CyPepUTICS · Tricyclic Peptides for the Development of Therapeutics

Peptide macrocycles can bind with high affinity and selectivity to protein targets and are an attractive class of molecules for the development of therapeutics. Recently, a phage display-based strategy was developed that allowed to generate potent bicyclic peptide antagonists (Heinis, C., et al., Nat. Chem. Biol., 2009). While bicyclic peptides with nanomolar affinities to a range of protein targets could be generated, it was more difficult to obtain high-affinity binders to some proteins, particularly to those having flat surfaces and no clefts or cavities. Herein, I propose to develop rigid, tricyclic peptides that should, due to a more defined three-dimensional structure, bind to flat surfaces similar as antibodies.
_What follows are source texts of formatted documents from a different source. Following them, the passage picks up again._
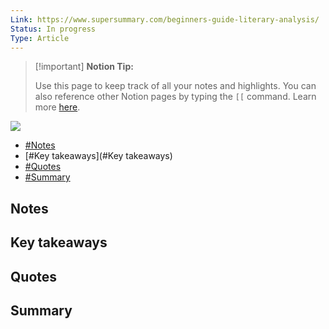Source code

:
 ```yaml
---
Link: https://www.supersummary.com/beginners-guide-literary-analysis/
Status: In progress
Type: Article
---
```

> [!important] **Notion Tip:**
> 
> Use this page to keep track of all your notes and highlights. You can also reference other Notion pages by typing the `[[` command. Learn more [here](https://www.notion.so/help/create-links-and-backlinks).

  

[![](https://www.notion.so)](https://www.notion.so)

- [#Notes](#Notes)
- [#Key takeaways](#Key takeaways)
- [#Quotes](#Quotes)
- [#Summary](#Summary)

## Notes

## Key takeaways

## Quotes

## Summary






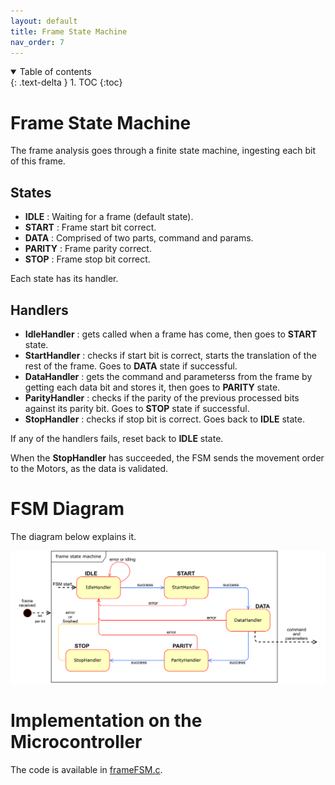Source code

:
 ```yaml
---
layout: default
title: Frame State Machine
nav_order: 7
---
```


<details open markdown="block">
  <summary>
    Table of contents
  </summary>
  {: .text-delta }
1. TOC
{:toc}
</details>

# Frame State Machine

The frame analysis goes through a finite state machine, ingesting each bit of this frame.

## States

- **IDLE** : Waiting for a frame (default state).
- **START** : Frame start bit correct.
- **DATA** : Comprised of two parts, command and params.
- **PARITY** : Frame parity correct.
- **STOP** : Frame stop bit correct.

Each state has its handler.

## Handlers

- **IdleHandler** : gets called when a frame has come, then goes to **START** state.
- **StartHandler** : checks if start bit is correct, starts the translation of the rest of the frame. Goes to **DATA** state if successful.
- **DataHandler** : gets the command and parameterss from the frame by getting each data bit and stores it, then goes to **PARITY** state.
- **ParityHandler** : checks if the parity of the previous processed bits against its parity bit. Goes to **STOP** state if successful.
- **StopHandler** : checks if stop bit is correct. Goes back to **IDLE** state.

If any of the handlers fails, reset back to **IDLE** state.

When the **StopHandler** has succeeded, the FSM sends the movement order to the Motors, as the data is validated.

# FSM Diagram

The diagram below explains it.

![frameFSM](assets/images/frameFSM_2.svg)

# Implementation on the Microcontroller
The code is available in [frameFSM.c](https://github.com/DemonicTricycle/DemonicTricycle-ELECH309/blob/main/src/frameFSM.c).
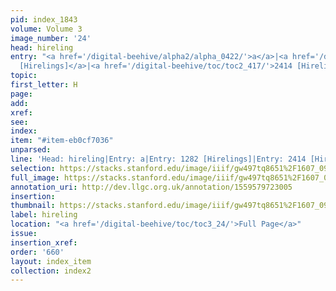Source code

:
 ```yaml
---
pid: index_1843
volume: Volume 3
image_number: '24'
head: hireling
entry: "<a href='/digital-beehive/alpha2/alpha_0422/'>a</a>|<a href='/digital-beehive/toc/toc2_250/'>1282
  [Hirelings]</a>|<a href='/digital-beehive/toc/toc2_417/'>2414 [Hirelings]</a>"
topic: 
first_letter: H
page: 
add: 
xref: 
see: 
index: 
item: "#item-eb0cf7036"
unparsed: 
line: 'Head: hireling|Entry: a|Entry: 1282 [Hirelings]|Entry: 2414 [Hirelings]|#item-eb0cf7036'
selection: https://stacks.stanford.edu/image/iiif/gw497tq8651%2F1607_0967/418,3259,733,171/full/0/default.jpg
full_image: https://stacks.stanford.edu/image/iiif/gw497tq8651%2F1607_0967/full/full/0/default.jpg
annotation_uri: http://dev.llgc.org.uk/annotation/1559579723005
insertion: 
thumbnail: https://stacks.stanford.edu/image/iiif/gw497tq8651%2F1607_0967/418,3259,733,171/150,/0/default.jpg
label: hireling
location: "<a href='/digital-beehive/toc/toc3_24/'>Full Page</a>"
issue: 
insertion_xref: 
order: '660'
layout: index_item
collection: index2
---
```

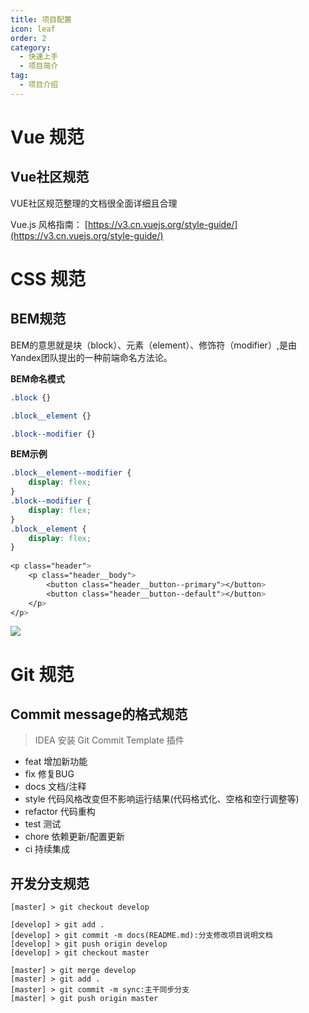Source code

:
 ```yaml
---
title: 项目配置
icon: leaf
order: 2
category:
  - 快速上手
  - 项目简介
tag:
  - 项目介绍
---
```


# Vue 规范
## Vue社区规范

VUE社区规范整理的文档很全面详细且合理

Vue.js 风格指南： [https://v3.cn.vuejs.org/style-guide/](https://v3.cn.vuejs.org/style-guide/)

# CSS 规范


## BEM规范

BEM的意思就是块（block）、元素（element）、修饰符（modifier）,是由Yandex团队提出的一种前端命名方法论。


**BEM命名模式**
```CSS
.block {}

.block__element {}

.block--modifier {}
```


**BEM示例**

```css
.block__element--modifier {
    display: flex;
}
.block--modifier {
    display: flex;
}
.block__element {
    display: flex;
}
​
<p class="header">
    <p class="header__body">
        <button class="header__button--primary"></button>
        <button class="header__button--default"></button>
    </p>
</p>
```

![](https://www.youlai.tech/files/blog/b46f5bb3e6bd5fa227675a7a8b6e74f.png)



# Git 规范

## Commit message的格式规范

> IDEA 安装 Git Commit Template 插件

- feat 增加新功能
- fix 修复BUG
- docs 文档/注释
- style 代码风格改变但不影响运行结果(代码格式化、空格和空行调整等)
- refactor 代码重构
- test 测试
- chore 依赖更新/配置更新
- ci 持续集成


## 开发分支规范

```
[master] > git checkout develop

[develop] > git add .
[develop] > git commit -m docs(README.md):分支修改项目说明文档
[develop] > git push origin develop
[develop] > git checkout master

[master] > git merge develop
[master] > git add .
[master] > git commit -m sync:主干同步分支
[master] > git push origin master
```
Two formats are envisioned for the synthesis of tricyclic peptides: in the first one, a linear peptide is anchored via four cysteine residues to a small molecule while in the second format, bicyclic peptides will be generated and their two peptide rings are connected via Huisgen cycloaddition reaction to impose an additional conformational constraint. Phage-encoded combinatorial libraries of these peptide folds will be generated and subjected to affinity selections. Tricyclic peptide binding to a variety of biological targets including (a) the well-characterized cancer-associated targets EGFR and HER2, and (b) the more challenging target of the antibiotic vancomycin, the short peptide D-Ala-D-Ala, will be developed.